The University of Michigan is the U.S. epicenter for research on learning health systems. During a recent presentation there, Charles Mayo, Ph.D., director of radiation oncology informatics and analytics in U-M’s Department of Radiation Oncology, described the Michigan Radiation Oncology Analytics Resource (M-ROAR), which pulls together data from multiple sources to prepare for machine learning and analytics.
“We began about six years ago, asking what we were going to need to do to construct a system to be able to improve our ability to use the electronic healthcare data that we have,” Mayo said.
He added that in clinical practice and research areas, there are a number of different systems that are not consistent in how they represent data. “We needed a way to aggregate data into a single system to be able to integrate not just the data, but the concepts, so that we know how to tie this back to clinical practice,” Mayo said. “We gather data from multiple systems, other institutional databases, our treatment planning systems, and Epic into an application server. We clean up the data and form those integrations, then that data goes to an SQL Server that allows us to carry out operations like text searching, machine learning and analysis, and constructing dashboards.”
The M-ROAR project has more than 47,000 patients in in the database and millions of longitudinal records. “It’s not just about radiation oncology. We understand patient-reported outcomes, but we also understand charges, diagnoses, toxicities, notes, encounters, and medications,” Mayo said.
In terms of the data pipeline, they started out looking at local registries. Those ultimately feed into what happens in institutional registries, he said. “We then look to colleagues at other institutions for the potential of multi-institutional registries. Most of those efforts really grow out of research,” he added, “but increasingly, as we deal with researchers from our own and other institutions, we see where this can guide healthcare policy with better, more comprehensive data.”
However, many of these data sets tend not to be artificial intelligence-ready, Mayo said. “Just having the data in a bucket doesn't make it ready for the applications that are using artificial intelligence. To use it, a lot of effort goes into cleaning that data and organizing it so it can make sense. We are presently working with many investigators carrying on these efforts manually, and understanding how AI can come in with big data to be useful. Ultimately, this should be pointing toward a future where all this is much more automated and standardized.”
“When we looked at the barriers, and the models that are used for how to gather the data, we realized that the common term of data mining actually misses the point,” Mayo said. “What we're needing to do is build a data culture. Being able to construct a learning health system is not just the technology; it's also recognizing that we need to learn to plant in straight rows. How are we going to lay out data so that we can start to bring in machinery to be able to use that?” He said they are working on reducing the variability in the data and increasing the veracity. They are starting to be able to get a high volume of data that can be gathered very quickly.

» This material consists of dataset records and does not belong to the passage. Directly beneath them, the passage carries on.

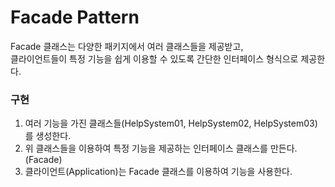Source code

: # Facade Pattern
Facade 클래스는 다양한 패키지에서 여러 클래스들을 제공받고,\
클라이언트들이 특정 기능을 쉽게 이용할 수 있도록 간단한 인터페이스 형식으로 제공한다.

### 구현
1. 여러 기능을 가진 클래스들(HelpSystem01, HelpSystem02, HelpSystem03)를 생성한다.
2. 위 클래스들을 이용하여 특정 기능을 제공하는 인터페이스 클래스를 만든다. (Facade)
3. 클라이언트(Application)는 Facade 클래스를 이용하여 기능을 사용한다.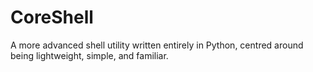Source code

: # CoreShell
A more advanced shell utility written entirely in Python, centred around being lightweight, simple, and familiar.
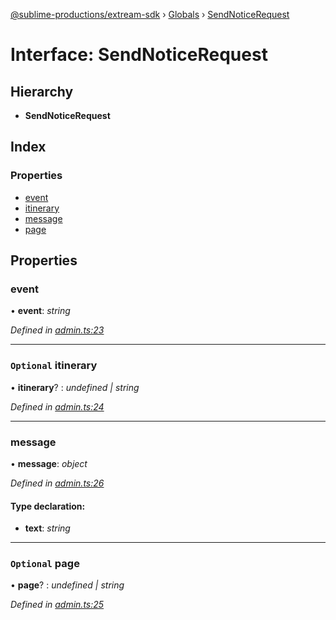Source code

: [@sublime-productions/extream-sdk](../README.md) › [Globals](../globals.md) › [SendNoticeRequest](sendnoticerequest.md)

# Interface: SendNoticeRequest

## Hierarchy

* **SendNoticeRequest**

## Index

### Properties

* [event](sendnoticerequest.md#event)
* [itinerary](sendnoticerequest.md#optional-itinerary)
* [message](sendnoticerequest.md#message)
* [page](sendnoticerequest.md#optional-page)

## Properties

###  event

• **event**: *string*

*Defined in [admin.ts:23](https://github.com/Extream-SaaS/ex-sdk/blob/e74397e/src/admin.ts#L23)*

___

### `Optional` itinerary

• **itinerary**? : *undefined | string*

*Defined in [admin.ts:24](https://github.com/Extream-SaaS/ex-sdk/blob/e74397e/src/admin.ts#L24)*

___

###  message

• **message**: *object*

*Defined in [admin.ts:26](https://github.com/Extream-SaaS/ex-sdk/blob/e74397e/src/admin.ts#L26)*

#### Type declaration:

* **text**: *string*

___

### `Optional` page

• **page**? : *undefined | string*

*Defined in [admin.ts:25](https://github.com/Extream-SaaS/ex-sdk/blob/e74397e/src/admin.ts#L25)*
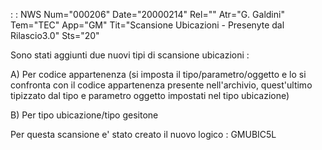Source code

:  :  : NWS Num="000206" Date="20000214" Rel="" Atr="G. Galdini" Tem="TEC" App="GM" Tit="Scansione Ubicazioni - Presenyte dal Rilascio3.0" Sts="20"

Sono stati aggiunti due nuovi tipi di scansione ubicazioni : 

A) Per codice appartenenza (si imposta il tipo/parametro/oggetto e lo si confronta con il codice appartenenza presente nell'archivio, quest'ultimo tipizzato dal tipo e parametro oggetto impostati
nel tipo ubicazione)

B) Per tipo ubicazione/tipo gesitone

Per questa scansione e' stato creato il nuovo logico : 
GMUBIC5L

In a paper on the topic, Mayo and colleagues said that data farming is perhaps a more accurate term for what they are doing than data mining. “The objective is to harvest large volumes of data that we could use as raw materials for analyzing healthcare patterns and outcomes. Like the farmer who considers the implication of every part of the sowing, growing, and harvesting process on the yield of high-quality grain, we need to examine how best to use the tools available in our electronic systems to increase the volume of actionable data that are readily available. High-quality data sources rarely exist independent of our efforts, just waiting to be found, or mined. They result from intent and dedication of resources to grow these data sources and curate (weed out) misleading information.”
Mayo said they are increasingly aware of the ethical challenges involved in doing this work. “Not only do we gather clinical information, demographic information about patients, increasingly, the possibility of adding genomic information comes into this,” he said. “As stewards of patient data, we want to make advances, but we need to maintain trust, and think about the risks or where the data may go in ways that we didn't anticipate and how it may be modeled in a way which we didn't anticipate, so it makes our responsibilities broader.”

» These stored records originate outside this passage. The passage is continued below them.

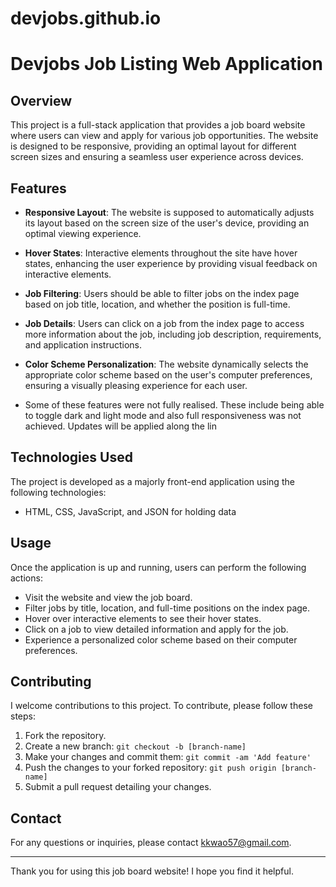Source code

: # devjobs.github.io

# Devjobs Job Listing Web Application

## Overview

This project is a full-stack application that provides a job board website where users can view and apply for various job opportunities. The website is designed to be responsive, providing an optimal layout for different screen sizes and ensuring a seamless user experience across devices.

## Features

- **Responsive Layout**: The website is supposed to automatically adjusts its layout based on the screen size of the user's device, providing an optimal viewing experience.
- **Hover States**: Interactive elements throughout the site have hover states, enhancing the user experience by providing visual feedback on interactive elements.
- **Job Filtering**: Users should be able to filter jobs on the index page based on job title, location, and whether the position is full-time.
- **Job Details**: Users can click on a job from the index page to access more information about the job, including job description, requirements, and application instructions.
- **Color Scheme Personalization**: The website dynamically selects the appropriate color scheme based on the user's computer preferences, ensuring a visually pleasing experience for each user.

- Some of these features were not fully realised. These include being able to toggle dark and light mode and also full responsiveness was  not achieved. Updates will be applied along the lin

## Technologies Used

The project is developed as a majorly front-end application using the following technologies:

- HTML, CSS, JavaScript, and JSON for holding data


## Usage

Once the application is up and running, users can perform the following actions:

- Visit the website and view the job board.
- Filter jobs by title, location, and full-time positions on the index page.
- Hover over interactive elements to see their hover states.
- Click on a job to view detailed information and apply for the job.
- Experience a personalized color scheme based on their computer preferences.

## Contributing

I welcome contributions to this project. To contribute, please follow these steps:

1. Fork the repository.
2. Create a new branch: `git checkout -b [branch-name]`
3. Make your changes and commit them: `git commit -am 'Add feature'`
4. Push the changes to your forked repository: `git push origin [branch-name]`
5. Submit a pull request detailing your changes.



## Contact

For any questions or inquiries, please contact kkwao57@gmail.com.

---

Thank you for using this job board website! I hope you find it helpful.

As they are motivating people to use these systems and embrace standardization, Mayo said, they also commit to showing value to them for collaborating, Mayo said. For instance, he said, they have dashboards to pinpoint where patients are coming from, what kinds of diseases they have, and chart longitudinal progress of lab values, and understand which patients are treated on which machines.
Another use case involves helping with expansion planning. “We had a site that was looking to add another linear accelerator, which we use for treating patients, and there were questions about the catchment areas — where the patients are coming from. With this system, it becomes very straightforward to start to answer these questions, so it's not all about research; it's also about clinical practice,” Mayo explained.

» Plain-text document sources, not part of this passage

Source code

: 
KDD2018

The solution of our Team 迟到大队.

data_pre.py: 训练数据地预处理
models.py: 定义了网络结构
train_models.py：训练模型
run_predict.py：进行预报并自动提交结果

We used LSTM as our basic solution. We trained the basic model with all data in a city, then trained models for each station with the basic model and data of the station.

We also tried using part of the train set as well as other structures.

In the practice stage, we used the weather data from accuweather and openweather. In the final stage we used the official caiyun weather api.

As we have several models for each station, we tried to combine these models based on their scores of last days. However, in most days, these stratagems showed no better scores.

In addition to working with clinicians to standardize notes in clinics to find similar data, Mayo said they are working with researchers at other institutions to standardize nomenclature. That will make it easier to find data and in the long run to centralize data. He said there are several efforts under way, including HL7’s mCODE, to design better communication between systems, so that researchers can extract treatment summary information in a uniform fashion.
Mayo contrasted traditional clinical trials with emerging trials using real-world data gathered from routine practice. “From our standpoint, we don't really see it as an either/or approach,” he said. “We see what you can learn from routine clinical EHR data as constructing a pathway for better-formed, data-driven hypotheses that then later come into clinical trials, and for forming a pathway to go back and carry out validation studies,” he said.